[[ Provided records, beginning ]]
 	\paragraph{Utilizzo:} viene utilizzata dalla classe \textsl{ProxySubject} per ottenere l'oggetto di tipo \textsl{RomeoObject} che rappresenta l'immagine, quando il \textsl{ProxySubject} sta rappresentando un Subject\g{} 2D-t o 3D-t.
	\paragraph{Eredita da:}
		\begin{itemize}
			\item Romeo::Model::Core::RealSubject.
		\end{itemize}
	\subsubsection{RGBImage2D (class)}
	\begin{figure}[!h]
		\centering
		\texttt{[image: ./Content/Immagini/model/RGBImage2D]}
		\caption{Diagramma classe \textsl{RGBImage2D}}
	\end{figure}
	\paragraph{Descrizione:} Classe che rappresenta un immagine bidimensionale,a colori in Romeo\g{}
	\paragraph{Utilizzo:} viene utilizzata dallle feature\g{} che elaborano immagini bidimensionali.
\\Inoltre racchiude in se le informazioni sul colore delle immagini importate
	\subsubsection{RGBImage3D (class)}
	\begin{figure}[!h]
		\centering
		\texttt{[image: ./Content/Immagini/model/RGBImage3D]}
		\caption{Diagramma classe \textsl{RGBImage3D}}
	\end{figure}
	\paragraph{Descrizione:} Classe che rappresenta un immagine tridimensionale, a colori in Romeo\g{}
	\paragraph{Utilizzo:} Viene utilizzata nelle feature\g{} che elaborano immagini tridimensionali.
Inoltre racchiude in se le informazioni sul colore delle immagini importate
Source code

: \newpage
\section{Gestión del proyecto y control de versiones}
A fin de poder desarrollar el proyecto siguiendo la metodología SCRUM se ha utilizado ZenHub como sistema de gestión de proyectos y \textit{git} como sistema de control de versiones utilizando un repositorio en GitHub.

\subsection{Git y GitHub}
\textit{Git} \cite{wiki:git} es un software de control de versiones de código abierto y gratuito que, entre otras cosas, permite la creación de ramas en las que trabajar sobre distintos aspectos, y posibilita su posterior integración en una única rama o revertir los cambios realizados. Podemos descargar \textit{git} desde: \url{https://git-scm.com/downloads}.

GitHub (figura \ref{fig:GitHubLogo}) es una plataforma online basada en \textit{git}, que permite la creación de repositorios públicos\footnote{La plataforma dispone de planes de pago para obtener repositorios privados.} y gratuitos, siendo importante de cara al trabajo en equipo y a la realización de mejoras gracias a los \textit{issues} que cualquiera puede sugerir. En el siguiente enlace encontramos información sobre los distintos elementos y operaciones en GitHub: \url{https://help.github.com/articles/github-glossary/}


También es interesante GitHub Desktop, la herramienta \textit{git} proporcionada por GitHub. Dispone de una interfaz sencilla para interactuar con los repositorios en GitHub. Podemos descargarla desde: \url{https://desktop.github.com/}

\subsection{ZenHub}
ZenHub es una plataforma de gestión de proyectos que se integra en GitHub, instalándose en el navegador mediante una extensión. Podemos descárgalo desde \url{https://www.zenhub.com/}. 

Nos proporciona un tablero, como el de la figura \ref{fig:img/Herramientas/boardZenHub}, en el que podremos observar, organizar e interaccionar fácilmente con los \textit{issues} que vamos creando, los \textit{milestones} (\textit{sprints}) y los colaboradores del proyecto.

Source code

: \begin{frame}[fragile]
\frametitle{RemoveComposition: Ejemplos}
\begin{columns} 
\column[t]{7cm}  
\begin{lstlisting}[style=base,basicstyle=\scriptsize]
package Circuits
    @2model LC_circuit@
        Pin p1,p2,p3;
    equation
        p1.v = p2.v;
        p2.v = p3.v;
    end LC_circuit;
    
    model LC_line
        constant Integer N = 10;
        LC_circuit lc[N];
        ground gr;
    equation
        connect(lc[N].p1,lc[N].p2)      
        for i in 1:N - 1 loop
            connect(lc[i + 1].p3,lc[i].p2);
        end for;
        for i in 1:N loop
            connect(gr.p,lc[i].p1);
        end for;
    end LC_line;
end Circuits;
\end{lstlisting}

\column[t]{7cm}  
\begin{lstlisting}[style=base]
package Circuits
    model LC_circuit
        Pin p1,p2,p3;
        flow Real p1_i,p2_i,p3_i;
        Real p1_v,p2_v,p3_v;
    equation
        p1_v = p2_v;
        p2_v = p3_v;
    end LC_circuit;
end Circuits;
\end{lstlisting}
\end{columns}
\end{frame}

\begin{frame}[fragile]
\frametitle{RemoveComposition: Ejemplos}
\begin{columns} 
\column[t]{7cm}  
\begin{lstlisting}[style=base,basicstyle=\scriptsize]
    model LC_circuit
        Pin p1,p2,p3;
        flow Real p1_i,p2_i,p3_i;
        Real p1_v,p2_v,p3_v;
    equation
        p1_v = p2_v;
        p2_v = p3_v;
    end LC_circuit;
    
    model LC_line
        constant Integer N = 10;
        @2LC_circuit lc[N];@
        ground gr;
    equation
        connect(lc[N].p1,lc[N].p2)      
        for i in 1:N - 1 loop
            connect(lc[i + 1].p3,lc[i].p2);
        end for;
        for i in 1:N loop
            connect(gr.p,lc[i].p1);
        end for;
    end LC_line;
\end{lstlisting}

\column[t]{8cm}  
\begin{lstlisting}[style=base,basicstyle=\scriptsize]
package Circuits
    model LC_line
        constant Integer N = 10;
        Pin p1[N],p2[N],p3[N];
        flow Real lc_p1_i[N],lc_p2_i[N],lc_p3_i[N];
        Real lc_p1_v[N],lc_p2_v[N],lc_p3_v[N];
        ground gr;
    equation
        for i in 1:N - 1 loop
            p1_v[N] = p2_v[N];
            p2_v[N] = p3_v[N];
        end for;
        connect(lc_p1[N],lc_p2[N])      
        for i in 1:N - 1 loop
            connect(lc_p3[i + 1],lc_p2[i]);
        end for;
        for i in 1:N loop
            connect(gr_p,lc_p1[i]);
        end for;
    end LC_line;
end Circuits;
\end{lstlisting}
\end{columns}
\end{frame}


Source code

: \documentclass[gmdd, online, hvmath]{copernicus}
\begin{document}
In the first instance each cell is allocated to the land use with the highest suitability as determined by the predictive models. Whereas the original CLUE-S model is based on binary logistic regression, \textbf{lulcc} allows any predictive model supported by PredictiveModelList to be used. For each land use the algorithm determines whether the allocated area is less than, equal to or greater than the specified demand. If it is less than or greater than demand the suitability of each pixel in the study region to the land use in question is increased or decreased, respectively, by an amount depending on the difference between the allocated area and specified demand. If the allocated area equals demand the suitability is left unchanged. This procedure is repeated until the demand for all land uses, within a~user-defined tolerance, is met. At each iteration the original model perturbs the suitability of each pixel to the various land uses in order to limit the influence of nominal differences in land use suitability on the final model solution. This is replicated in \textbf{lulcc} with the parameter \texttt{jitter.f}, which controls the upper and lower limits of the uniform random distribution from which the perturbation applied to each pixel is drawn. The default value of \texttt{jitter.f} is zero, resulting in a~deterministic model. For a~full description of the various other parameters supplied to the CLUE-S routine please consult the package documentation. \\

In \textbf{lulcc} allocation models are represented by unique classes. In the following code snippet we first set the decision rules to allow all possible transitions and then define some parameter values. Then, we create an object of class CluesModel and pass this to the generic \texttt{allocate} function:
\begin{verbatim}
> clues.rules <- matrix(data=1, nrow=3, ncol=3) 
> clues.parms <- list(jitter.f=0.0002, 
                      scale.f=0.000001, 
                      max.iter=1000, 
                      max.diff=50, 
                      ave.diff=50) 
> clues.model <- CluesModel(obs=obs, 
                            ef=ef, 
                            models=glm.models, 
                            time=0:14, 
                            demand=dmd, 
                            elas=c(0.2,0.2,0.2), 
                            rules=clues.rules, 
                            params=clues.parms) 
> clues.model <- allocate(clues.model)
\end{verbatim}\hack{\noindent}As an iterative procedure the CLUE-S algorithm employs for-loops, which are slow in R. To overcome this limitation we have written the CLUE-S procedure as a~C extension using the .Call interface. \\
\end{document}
[[ Provided records, end ]]
▶ **About this exercise**: Each line from the first line of the listing through the line containing "un immagine bidimensionale,a" must be set down exactly; no other line belongs in the answer.

▶ **Task answer**:
 	\paragraph{Utilizzo:} viene utilizzata dalla classe \textsl{ProxySubject} per ottenere l'oggetto di tipo \textsl{RomeoObject} che rappresenta l'immagine, quando il \textsl{ProxySubject} sta rappresentando un Subject\g{} 2D-t o 3D-t.
	\paragraph{Eredita da:}
		\begin{itemize}
			\item Romeo::Model::Core::RealSubject.
		\end{itemize}
	\subsubsection{RGBImage2D (class)}
	\begin{figure}[!h]
		\centering
		\texttt{[image: ./Content/Immagini/model/RGBImage2D]}
		\caption{Diagramma classe \textsl{RGBImage2D}}
	\end{figure}
	\paragraph{Descrizione:} Classe che rappresenta un immagine bidimensionale,a colori in Romeo\g{}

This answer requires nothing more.